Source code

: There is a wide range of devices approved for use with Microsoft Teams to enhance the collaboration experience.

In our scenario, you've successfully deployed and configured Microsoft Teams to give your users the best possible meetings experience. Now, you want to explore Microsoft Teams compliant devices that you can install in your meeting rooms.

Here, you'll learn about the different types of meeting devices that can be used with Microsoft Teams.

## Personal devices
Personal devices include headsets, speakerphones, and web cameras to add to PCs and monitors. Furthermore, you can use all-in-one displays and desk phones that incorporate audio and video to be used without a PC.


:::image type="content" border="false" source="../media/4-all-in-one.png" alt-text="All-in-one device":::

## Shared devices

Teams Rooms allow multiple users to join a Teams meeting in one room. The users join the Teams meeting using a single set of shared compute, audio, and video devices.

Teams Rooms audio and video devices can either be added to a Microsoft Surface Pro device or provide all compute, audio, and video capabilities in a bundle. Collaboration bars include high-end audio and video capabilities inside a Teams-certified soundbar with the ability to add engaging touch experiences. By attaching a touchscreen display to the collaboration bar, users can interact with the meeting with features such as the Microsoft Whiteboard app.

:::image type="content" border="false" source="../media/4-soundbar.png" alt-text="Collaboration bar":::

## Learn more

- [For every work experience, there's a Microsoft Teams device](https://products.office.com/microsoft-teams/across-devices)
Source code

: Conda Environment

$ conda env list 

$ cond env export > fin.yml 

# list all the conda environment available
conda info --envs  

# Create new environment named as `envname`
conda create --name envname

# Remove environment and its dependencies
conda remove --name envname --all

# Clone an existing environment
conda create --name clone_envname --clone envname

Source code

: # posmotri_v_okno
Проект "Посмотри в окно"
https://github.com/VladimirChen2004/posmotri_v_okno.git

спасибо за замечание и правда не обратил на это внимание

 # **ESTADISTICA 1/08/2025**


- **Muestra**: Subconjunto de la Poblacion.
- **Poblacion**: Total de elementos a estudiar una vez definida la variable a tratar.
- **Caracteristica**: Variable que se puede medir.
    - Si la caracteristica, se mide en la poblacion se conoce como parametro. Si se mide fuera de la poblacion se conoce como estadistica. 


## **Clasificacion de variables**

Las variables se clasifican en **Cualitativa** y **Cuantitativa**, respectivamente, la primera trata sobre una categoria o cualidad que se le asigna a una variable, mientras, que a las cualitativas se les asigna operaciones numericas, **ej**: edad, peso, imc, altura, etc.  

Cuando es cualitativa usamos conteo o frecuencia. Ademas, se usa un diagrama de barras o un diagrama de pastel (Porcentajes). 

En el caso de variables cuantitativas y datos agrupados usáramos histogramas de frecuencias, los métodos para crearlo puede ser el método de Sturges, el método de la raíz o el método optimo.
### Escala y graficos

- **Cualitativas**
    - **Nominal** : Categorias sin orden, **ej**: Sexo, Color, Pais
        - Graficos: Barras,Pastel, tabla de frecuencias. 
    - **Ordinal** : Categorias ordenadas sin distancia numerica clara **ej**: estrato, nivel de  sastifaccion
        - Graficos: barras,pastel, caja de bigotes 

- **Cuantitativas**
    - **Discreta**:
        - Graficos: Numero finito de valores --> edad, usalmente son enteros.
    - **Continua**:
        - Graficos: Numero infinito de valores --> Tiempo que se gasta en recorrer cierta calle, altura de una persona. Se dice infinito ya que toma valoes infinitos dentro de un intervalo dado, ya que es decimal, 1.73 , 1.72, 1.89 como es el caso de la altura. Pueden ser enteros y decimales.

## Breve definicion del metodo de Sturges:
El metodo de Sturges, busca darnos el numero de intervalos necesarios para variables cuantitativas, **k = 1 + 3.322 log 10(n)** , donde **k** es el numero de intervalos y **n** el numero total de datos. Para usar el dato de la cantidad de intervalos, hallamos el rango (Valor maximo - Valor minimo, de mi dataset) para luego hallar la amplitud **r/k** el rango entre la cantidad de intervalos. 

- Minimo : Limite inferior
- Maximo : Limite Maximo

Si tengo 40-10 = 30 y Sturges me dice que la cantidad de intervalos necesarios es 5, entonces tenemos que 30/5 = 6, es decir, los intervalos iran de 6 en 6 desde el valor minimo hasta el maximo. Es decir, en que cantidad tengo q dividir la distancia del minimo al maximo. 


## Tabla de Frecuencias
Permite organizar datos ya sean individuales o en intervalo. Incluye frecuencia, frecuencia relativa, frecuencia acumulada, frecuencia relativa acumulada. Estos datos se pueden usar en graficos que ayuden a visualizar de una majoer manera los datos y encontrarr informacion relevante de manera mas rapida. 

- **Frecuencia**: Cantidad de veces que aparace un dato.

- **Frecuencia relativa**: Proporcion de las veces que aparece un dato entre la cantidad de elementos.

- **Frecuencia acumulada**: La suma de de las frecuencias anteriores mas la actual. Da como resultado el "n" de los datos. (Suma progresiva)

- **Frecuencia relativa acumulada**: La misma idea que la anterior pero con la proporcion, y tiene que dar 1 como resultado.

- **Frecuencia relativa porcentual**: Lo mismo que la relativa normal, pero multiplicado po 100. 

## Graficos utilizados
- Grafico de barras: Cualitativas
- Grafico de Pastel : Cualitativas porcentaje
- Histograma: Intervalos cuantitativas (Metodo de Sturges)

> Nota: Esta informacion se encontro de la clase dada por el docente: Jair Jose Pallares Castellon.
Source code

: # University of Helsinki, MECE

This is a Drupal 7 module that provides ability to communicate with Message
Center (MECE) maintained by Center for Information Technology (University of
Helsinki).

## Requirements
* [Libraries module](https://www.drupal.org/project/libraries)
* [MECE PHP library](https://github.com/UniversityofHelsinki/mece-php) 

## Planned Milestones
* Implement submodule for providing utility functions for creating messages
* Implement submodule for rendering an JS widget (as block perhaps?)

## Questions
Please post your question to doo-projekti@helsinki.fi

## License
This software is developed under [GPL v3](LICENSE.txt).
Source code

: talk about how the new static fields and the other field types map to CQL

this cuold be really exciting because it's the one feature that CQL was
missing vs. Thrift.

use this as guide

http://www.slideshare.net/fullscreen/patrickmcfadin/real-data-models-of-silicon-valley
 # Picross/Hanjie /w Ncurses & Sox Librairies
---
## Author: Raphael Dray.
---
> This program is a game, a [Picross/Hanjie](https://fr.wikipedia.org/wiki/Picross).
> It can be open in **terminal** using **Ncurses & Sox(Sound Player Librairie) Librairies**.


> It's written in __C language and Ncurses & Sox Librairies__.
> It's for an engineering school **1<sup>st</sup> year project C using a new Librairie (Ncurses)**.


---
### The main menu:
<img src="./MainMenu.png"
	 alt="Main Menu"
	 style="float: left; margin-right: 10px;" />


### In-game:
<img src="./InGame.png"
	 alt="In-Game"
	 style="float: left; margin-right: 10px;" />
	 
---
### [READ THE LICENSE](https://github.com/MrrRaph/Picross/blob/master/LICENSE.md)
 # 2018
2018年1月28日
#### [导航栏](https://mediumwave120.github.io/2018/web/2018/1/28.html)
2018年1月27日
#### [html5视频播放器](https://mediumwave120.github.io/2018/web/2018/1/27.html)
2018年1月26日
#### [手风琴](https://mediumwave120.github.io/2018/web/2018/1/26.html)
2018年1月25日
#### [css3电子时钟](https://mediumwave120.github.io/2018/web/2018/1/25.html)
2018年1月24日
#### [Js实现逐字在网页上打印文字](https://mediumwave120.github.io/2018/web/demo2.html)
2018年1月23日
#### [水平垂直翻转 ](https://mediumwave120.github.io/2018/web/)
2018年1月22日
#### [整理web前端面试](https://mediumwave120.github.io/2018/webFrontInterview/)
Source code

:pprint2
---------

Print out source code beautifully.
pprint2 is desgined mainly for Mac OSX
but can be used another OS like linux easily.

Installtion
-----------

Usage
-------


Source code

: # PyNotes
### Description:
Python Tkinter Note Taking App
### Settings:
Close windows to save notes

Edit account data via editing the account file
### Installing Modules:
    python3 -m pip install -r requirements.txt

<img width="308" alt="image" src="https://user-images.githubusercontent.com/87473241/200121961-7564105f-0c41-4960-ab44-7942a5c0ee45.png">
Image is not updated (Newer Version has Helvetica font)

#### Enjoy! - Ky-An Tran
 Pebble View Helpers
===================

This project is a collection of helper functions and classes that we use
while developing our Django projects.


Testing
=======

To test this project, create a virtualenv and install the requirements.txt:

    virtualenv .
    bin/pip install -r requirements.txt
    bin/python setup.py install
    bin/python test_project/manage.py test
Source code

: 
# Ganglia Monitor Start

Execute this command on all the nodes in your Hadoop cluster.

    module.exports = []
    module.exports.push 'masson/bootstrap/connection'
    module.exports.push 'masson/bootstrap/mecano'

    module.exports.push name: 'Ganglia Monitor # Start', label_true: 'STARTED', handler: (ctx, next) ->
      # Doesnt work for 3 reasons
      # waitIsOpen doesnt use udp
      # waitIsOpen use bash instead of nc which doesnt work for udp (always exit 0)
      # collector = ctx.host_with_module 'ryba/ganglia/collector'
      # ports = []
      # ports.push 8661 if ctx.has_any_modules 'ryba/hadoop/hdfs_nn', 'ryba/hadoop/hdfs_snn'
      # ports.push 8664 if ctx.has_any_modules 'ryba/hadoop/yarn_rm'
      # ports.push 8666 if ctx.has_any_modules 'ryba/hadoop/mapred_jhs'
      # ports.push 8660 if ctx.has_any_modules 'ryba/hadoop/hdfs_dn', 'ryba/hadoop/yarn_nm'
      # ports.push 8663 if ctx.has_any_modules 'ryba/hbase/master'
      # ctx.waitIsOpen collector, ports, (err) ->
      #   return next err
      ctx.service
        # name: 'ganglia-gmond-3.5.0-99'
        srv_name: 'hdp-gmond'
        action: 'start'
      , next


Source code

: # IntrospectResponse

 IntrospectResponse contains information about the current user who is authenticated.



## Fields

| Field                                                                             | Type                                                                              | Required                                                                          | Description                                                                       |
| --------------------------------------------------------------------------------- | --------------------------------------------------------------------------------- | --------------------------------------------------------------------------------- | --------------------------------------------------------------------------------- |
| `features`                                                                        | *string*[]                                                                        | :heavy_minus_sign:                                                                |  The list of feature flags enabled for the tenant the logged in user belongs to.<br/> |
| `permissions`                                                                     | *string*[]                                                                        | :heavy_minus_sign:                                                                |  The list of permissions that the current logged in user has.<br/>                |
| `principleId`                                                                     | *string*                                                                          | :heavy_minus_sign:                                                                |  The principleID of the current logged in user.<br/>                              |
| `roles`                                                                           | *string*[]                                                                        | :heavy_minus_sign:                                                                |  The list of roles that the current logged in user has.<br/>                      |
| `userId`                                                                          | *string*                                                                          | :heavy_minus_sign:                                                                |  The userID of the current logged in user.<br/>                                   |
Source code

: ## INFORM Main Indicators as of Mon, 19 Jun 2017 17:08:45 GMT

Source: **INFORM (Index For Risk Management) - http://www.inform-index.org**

◆ ◆ ◆ ◆ ◆ ◆ ◆

## Directions for this task
From the entries above, give again exactly the lines running from the line with "### Escala y graficos" to the line with "## Breve definicion"; include both of those lines.

## The answer
### Escala y graficos

- **Cualitativas**
    - **Nominal** : Categorias sin orden, **ej**: Sexo, Color, Pais
        - Graficos: Barras,Pastel, tabla de frecuencias. 
    - **Ordinal** : Categorias ordenadas sin distancia numerica clara **ej**: estrato, nivel de  sastifaccion
        - Graficos: barras,pastel, caja de bigotes 

- **Cuantitativas**
    - **Discreta**:
        - Graficos: Numero finito de valores --> edad, usalmente son enteros.
    - **Continua**:
        - Graficos: Numero infinito de valores --> Tiempo que se gasta en recorrer cierta calle, altura de una persona. Se dice infinito ya que toma valoes infinitos dentro de un intervalo dado, ya que es decimal, 1.73 , 1.72, 1.89 como es el caso de la altura. Pueden ser enteros y decimales.

## Breve definicion del metodo de Sturges:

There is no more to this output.